EXERCISE MATERIALS -
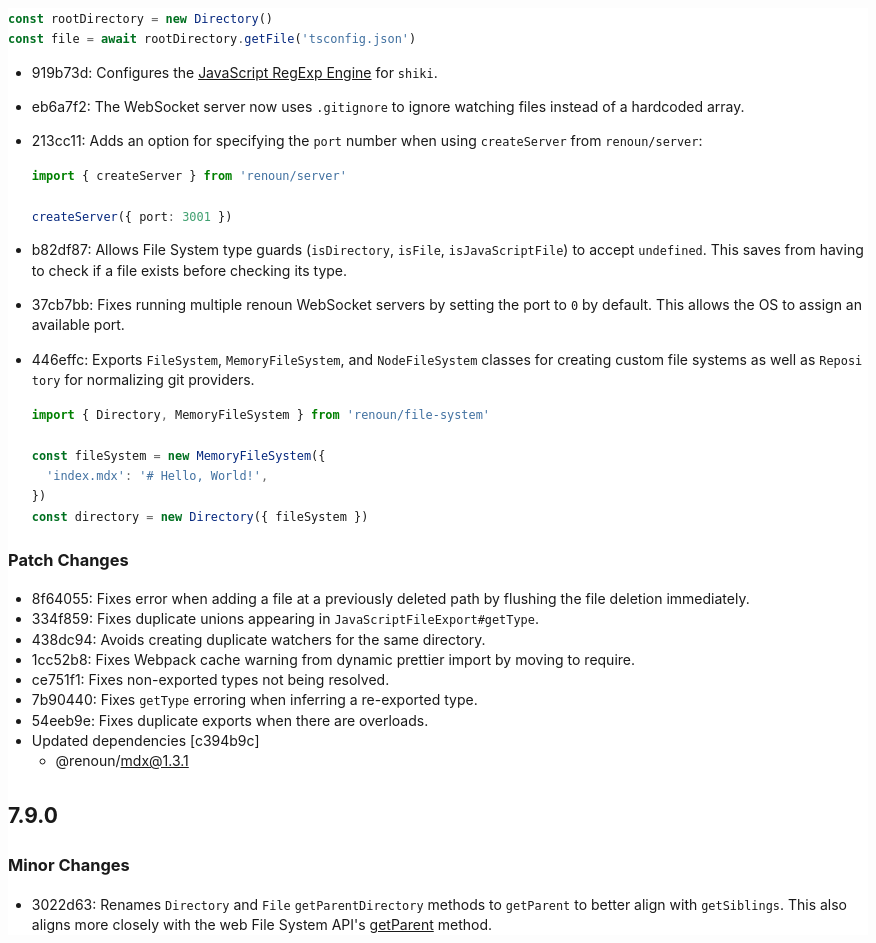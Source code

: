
  ```ts
  const rootDirectory = new Directory()
  const file = await rootDirectory.getFile('tsconfig.json')
  ```

- 919b73d: Configures the [JavaScript RegExp Engine](https://shiki.style/guide/regex-engines#javascript-regexp-engine) for `shiki`.
- eb6a7f2: The WebSocket server now uses `.gitignore` to ignore watching files instead of a hardcoded array.
- 213cc11: Adds an option for specifying the `port` number when using `createServer` from `renoun/server`:

  ```ts
  import { createServer } from 'renoun/server'

  createServer({ port: 3001 })
  ```

- b82df87: Allows File System type guards (`isDirectory`, `isFile`, `isJavaScriptFile`) to accept `undefined`. This saves from having to check if a file exists before checking its type.
- 37cb7bb: Fixes running multiple renoun WebSocket servers by setting the port to `0` by default. This allows the OS to assign an available port.
- 446effc: Exports `FileSystem`, `MemoryFileSystem`, and `NodeFileSystem` classes for creating custom file systems as well as `Repository` for normalizing git providers.

  ```js
  import { Directory, MemoryFileSystem } from 'renoun/file-system'

  const fileSystem = new MemoryFileSystem({
    'index.mdx': '# Hello, World!',
  })
  const directory = new Directory({ fileSystem })
  ```

### Patch Changes

- 8f64055: Fixes error when adding a file at a previously deleted path by flushing the file deletion immediately.
- 334f859: Fixes duplicate unions appearing in `JavaScriptFileExport#getType`.
- 438dc94: Avoids creating duplicate watchers for the same directory.
- 1cc52b8: Fixes Webpack cache warning from dynamic prettier import by moving to require.
- ce751f1: Fixes non-exported types not being resolved.
- 7b90440: Fixes `getType` erroring when inferring a re-exported type.
- 54eeb9e: Fixes duplicate exports when there are overloads.
- Updated dependencies [c394b9c]
  - @renoun/mdx@1.3.1

## 7.9.0

### Minor Changes

- 3022d63: Renames `Directory` and `File` `getParentDirectory` methods to `getParent` to better align with `getSiblings`. This also aligns more closely with the web File System API's [getParent](https://developer.mozilla.org/en-US/docs/Web/API/FileSystemEntry/getParent) method.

WHAT THIS TASK INVOLVES -
Return each line of the data where the word "import" appears.

SOLUTION TO THIS PROBLEM -
  import { createServer } from 'renoun/server'
  import { Directory, MemoryFileSystem } from 'renoun/file-system'
- 1cc52b8: Fixes Webpack cache warning from dynamic prettier import by moving to require.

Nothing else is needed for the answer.